PROBLEM REQUIREMENTS ::
Which lines in the data below contain the word "Scenario"? Return each of them.

Entries taken from a collection
== Segment start ==

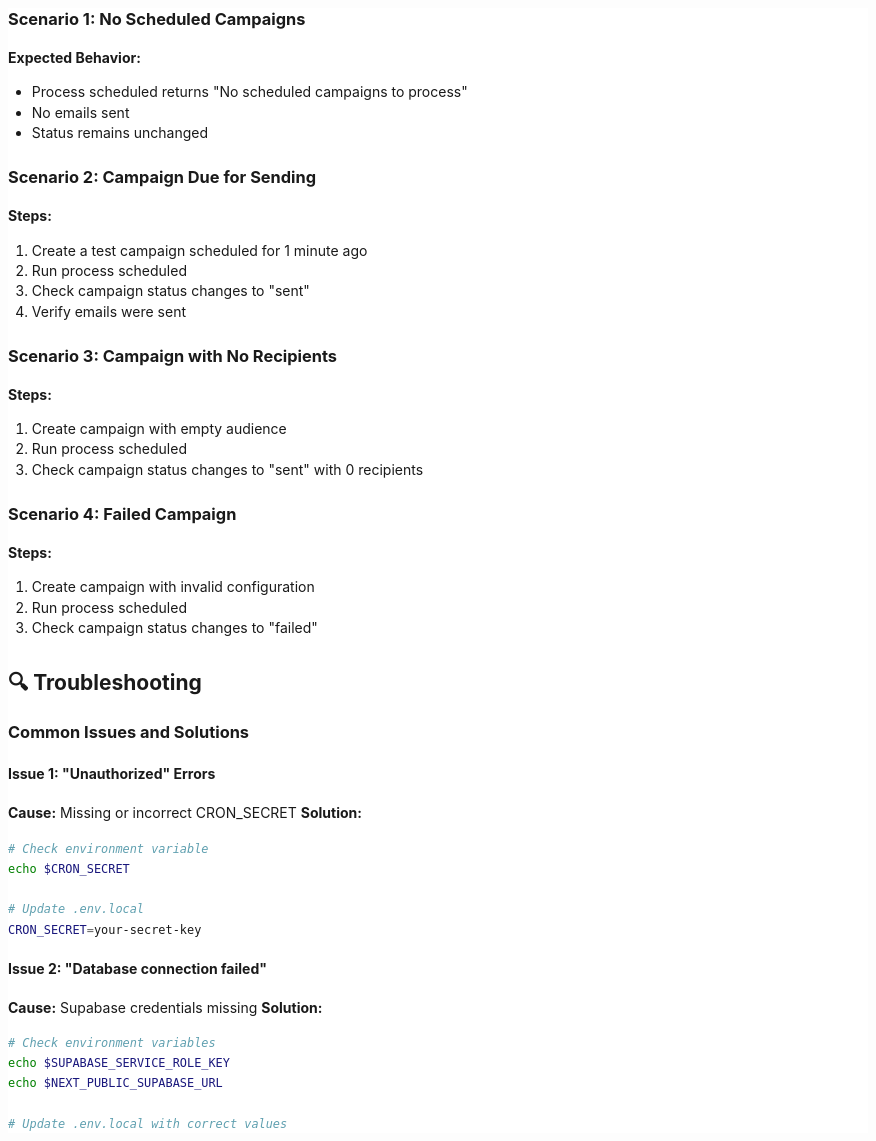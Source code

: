 ### Scenario 1: No Scheduled Campaigns
**Expected Behavior:**
- Process scheduled returns "No scheduled campaigns to process"
- No emails sent
- Status remains unchanged

### Scenario 2: Campaign Due for Sending
**Steps:**
1. Create a test campaign scheduled for 1 minute ago
2. Run process scheduled
3. Check campaign status changes to "sent"
4. Verify emails were sent

### Scenario 3: Campaign with No Recipients
**Steps:**
1. Create campaign with empty audience
2. Run process scheduled
3. Check campaign status changes to "sent" with 0 recipients

### Scenario 4: Failed Campaign
**Steps:**
1. Create campaign with invalid configuration
2. Run process scheduled
3. Check campaign status changes to "failed"

## 🔍 Troubleshooting

### Common Issues and Solutions

#### Issue 1: "Unauthorized" Errors
**Cause:** Missing or incorrect CRON_SECRET
**Solution:**
```bash
# Check environment variable
echo $CRON_SECRET

# Update .env.local
CRON_SECRET=your-secret-key
```

#### Issue 2: "Database connection failed"
**Cause:** Supabase credentials missing
**Solution:**
```bash
# Check environment variables
echo $SUPABASE_SERVICE_ROLE_KEY
echo $NEXT_PUBLIC_SUPABASE_URL

# Update .env.local with correct values
```
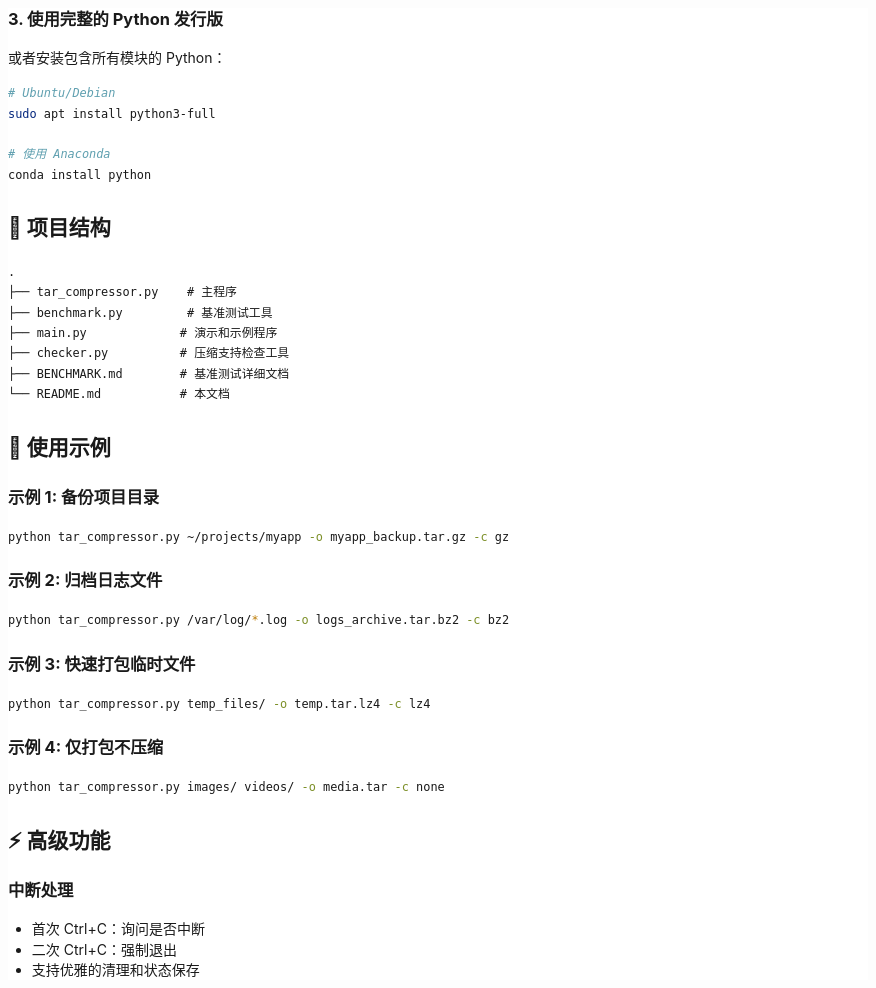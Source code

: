 ### 3. 使用完整的 Python 发行版

或者安装包含所有模块的 Python：

```bash
# Ubuntu/Debian
sudo apt install python3-full

# 使用 Anaconda
conda install python
```

## 📁 项目结构

```
.
├── tar_compressor.py    # 主程序
├── benchmark.py         # 基准测试工具
├── main.py             # 演示和示例程序
├── checker.py          # 压缩支持检查工具
├── BENCHMARK.md        # 基准测试详细文档
└── README.md           # 本文档
```

## 🎯 使用示例

### 示例 1: 备份项目目录
```bash
python tar_compressor.py ~/projects/myapp -o myapp_backup.tar.gz -c gz
```

### 示例 2: 归档日志文件
```bash
python tar_compressor.py /var/log/*.log -o logs_archive.tar.bz2 -c bz2
```

### 示例 3: 快速打包临时文件
```bash
python tar_compressor.py temp_files/ -o temp.tar.lz4 -c lz4
```

### 示例 4: 仅打包不压缩
```bash
python tar_compressor.py images/ videos/ -o media.tar -c none
```

## ⚡ 高级功能

### 中断处理

- 首次 Ctrl+C：询问是否中断
- 二次 Ctrl+C：强制退出
- 支持优雅的清理和状态保存
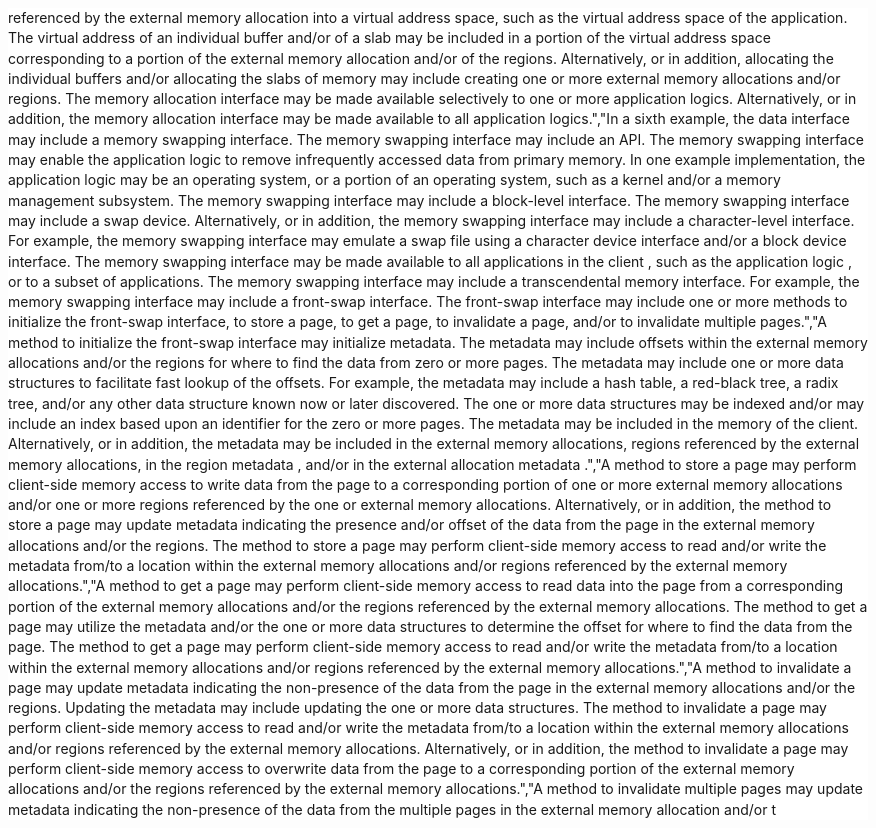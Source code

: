 referenced by the external memory allocation into a virtual address space, such as the virtual address space of the application. The virtual address of an individual buffer and\/or of a slab may be included in a portion of the virtual address space corresponding to a portion of the external memory allocation and\/or of the regions. Alternatively, or in addition, allocating the individual buffers and\/or allocating the slabs of memory may include creating one or more external memory allocations and\/or regions. The memory allocation interface may be made available selectively to one or more application logics. Alternatively, or in addition, the memory allocation interface may be made available to all application logics.","In a sixth example, the data interface may include a memory swapping interface. The memory swapping interface may include an API. The memory swapping interface may enable the application logic  to remove infrequently accessed data from primary memory. In one example implementation, the application logic  may be an operating system, or a portion of an operating system, such as a kernel and\/or a memory management subsystem. The memory swapping interface may include a block-level interface. The memory swapping interface may include a swap device. Alternatively, or in addition, the memory swapping interface may include a character-level interface. For example, the memory swapping interface may emulate a swap file using a character device interface and\/or a block device interface. The memory swapping interface may be made available to all applications in the client , such as the application logic , or to a subset of applications. The memory swapping interface may include a transcendental memory interface. For example, the memory swapping interface may include a front-swap interface. The front-swap interface may include one or more methods to initialize the front-swap interface, to store a page, to get a page, to invalidate a page, and\/or to invalidate multiple pages.","A method to initialize the front-swap interface may initialize metadata. The metadata may include offsets within the external memory allocations and\/or the regions for where to find the data from zero or more pages. The metadata may include one or more data structures to facilitate fast lookup of the offsets. For example, the metadata may include a hash table, a red-black tree, a radix tree, and\/or any other data structure known now or later discovered. The one or more data structures may be indexed and\/or may include an index based upon an identifier for the zero or more pages. The metadata may be included in the memory of the client. Alternatively, or in addition, the metadata may be included in the external memory allocations, regions referenced by the external memory allocations, in the region metadata , and\/or in the external allocation metadata .","A method to store a page may perform client-side memory access to write data from the page to a corresponding portion of one or more external memory allocations and\/or one or more regions referenced by the one or external memory allocations. Alternatively, or in addition, the method to store a page may update metadata indicating the presence and\/or offset of the data from the page in the external memory allocations and\/or the regions. The method to store a page may perform client-side memory access to read and\/or write the metadata from\/to a location within the external memory allocations and\/or regions referenced by the external memory allocations.","A method to get a page may perform client-side memory access to read data into the page from a corresponding portion of the external memory allocations and\/or the regions referenced by the external memory allocations. The method to get a page may utilize the metadata and\/or the one or more data structures to determine the offset for where to find the data from the page. The method to get a page may perform client-side memory access to read and\/or write the metadata from\/to a location within the external memory allocations and\/or regions referenced by the external memory allocations.","A method to invalidate a page may update metadata indicating the non-presence of the data from the page in the external memory allocations and\/or the regions. Updating the metadata may include updating the one or more data structures. The method to invalidate a page may perform client-side memory access to read and\/or write the metadata from\/to a location within the external memory allocations and\/or regions referenced by the external memory allocations. Alternatively, or in addition, the method to invalidate a page may perform client-side memory access to overwrite data from the page to a corresponding portion of the external memory allocations and\/or the regions referenced by the external memory allocations.","A method to invalidate multiple pages may update metadata indicating the non-presence of the data from the multiple pages in the external memory allocation and\/or t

== Segment end ==

SOLVED EXERCISE ::
: ### Scenario 1: No Scheduled Campaigns
### Scenario 2: Campaign Due for Sending
### Scenario 3: Campaign with No Recipients
### Scenario 4: Failed Campaign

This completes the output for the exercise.